▶ [Instructions to follow] Transcribe the listing from its top line through the line with "Implement offline-first architecture basics". Keep it exact, both ends included, and add nothing.

▶ [Information given]
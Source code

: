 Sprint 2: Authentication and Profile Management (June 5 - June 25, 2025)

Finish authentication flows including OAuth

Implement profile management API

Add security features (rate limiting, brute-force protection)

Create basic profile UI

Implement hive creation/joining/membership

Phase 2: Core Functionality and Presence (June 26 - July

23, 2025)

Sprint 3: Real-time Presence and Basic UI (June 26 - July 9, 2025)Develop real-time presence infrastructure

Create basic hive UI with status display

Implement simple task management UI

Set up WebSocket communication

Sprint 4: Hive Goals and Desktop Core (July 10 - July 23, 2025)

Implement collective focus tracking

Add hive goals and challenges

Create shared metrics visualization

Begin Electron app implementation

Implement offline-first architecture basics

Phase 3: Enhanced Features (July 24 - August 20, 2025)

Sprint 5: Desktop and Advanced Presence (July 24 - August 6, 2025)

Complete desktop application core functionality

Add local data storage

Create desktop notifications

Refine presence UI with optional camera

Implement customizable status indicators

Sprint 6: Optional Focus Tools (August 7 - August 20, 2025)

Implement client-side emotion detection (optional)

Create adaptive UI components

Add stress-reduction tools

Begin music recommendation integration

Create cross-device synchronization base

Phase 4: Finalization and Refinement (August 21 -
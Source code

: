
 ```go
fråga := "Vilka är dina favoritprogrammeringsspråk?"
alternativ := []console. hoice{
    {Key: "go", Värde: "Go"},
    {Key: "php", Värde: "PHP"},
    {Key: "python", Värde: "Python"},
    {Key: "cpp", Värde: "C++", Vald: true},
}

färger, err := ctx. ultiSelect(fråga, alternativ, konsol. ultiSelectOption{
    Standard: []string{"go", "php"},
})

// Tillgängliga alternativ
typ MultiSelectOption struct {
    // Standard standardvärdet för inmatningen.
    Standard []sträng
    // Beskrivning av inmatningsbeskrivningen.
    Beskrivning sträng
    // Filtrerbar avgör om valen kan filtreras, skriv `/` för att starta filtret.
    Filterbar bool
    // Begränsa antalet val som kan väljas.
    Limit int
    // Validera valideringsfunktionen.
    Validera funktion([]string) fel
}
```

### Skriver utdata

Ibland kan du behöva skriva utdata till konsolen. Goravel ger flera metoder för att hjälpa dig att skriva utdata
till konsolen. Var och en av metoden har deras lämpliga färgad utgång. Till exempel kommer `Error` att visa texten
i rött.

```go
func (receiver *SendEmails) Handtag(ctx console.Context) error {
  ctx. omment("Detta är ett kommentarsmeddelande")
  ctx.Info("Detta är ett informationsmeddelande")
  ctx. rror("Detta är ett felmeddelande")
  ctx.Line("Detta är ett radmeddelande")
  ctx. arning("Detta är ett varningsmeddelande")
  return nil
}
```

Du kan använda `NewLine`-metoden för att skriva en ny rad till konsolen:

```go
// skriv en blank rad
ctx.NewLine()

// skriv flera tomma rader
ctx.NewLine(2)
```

▶ [Completed exercise]
Source code

: Sprint 2: Authentication and Profile Management (June 5 - June 25, 2025)

Finish authentication flows including OAuth

Implement profile management API

Add security features (rate limiting, brute-force protection)

Create basic profile UI

Implement hive creation/joining/membership

Phase 2: Core Functionality and Presence (June 26 - July

23, 2025)

Sprint 3: Real-time Presence and Basic UI (June 26 - July 9, 2025)Develop real-time presence infrastructure

Create basic hive UI with status display

Implement simple task management UI

Set up WebSocket communication

Sprint 4: Hive Goals and Desktop Core (July 10 - July 23, 2025)

Implement collective focus tracking

Add hive goals and challenges

Create shared metrics visualization

Begin Electron app implementation

Implement offline-first architecture basics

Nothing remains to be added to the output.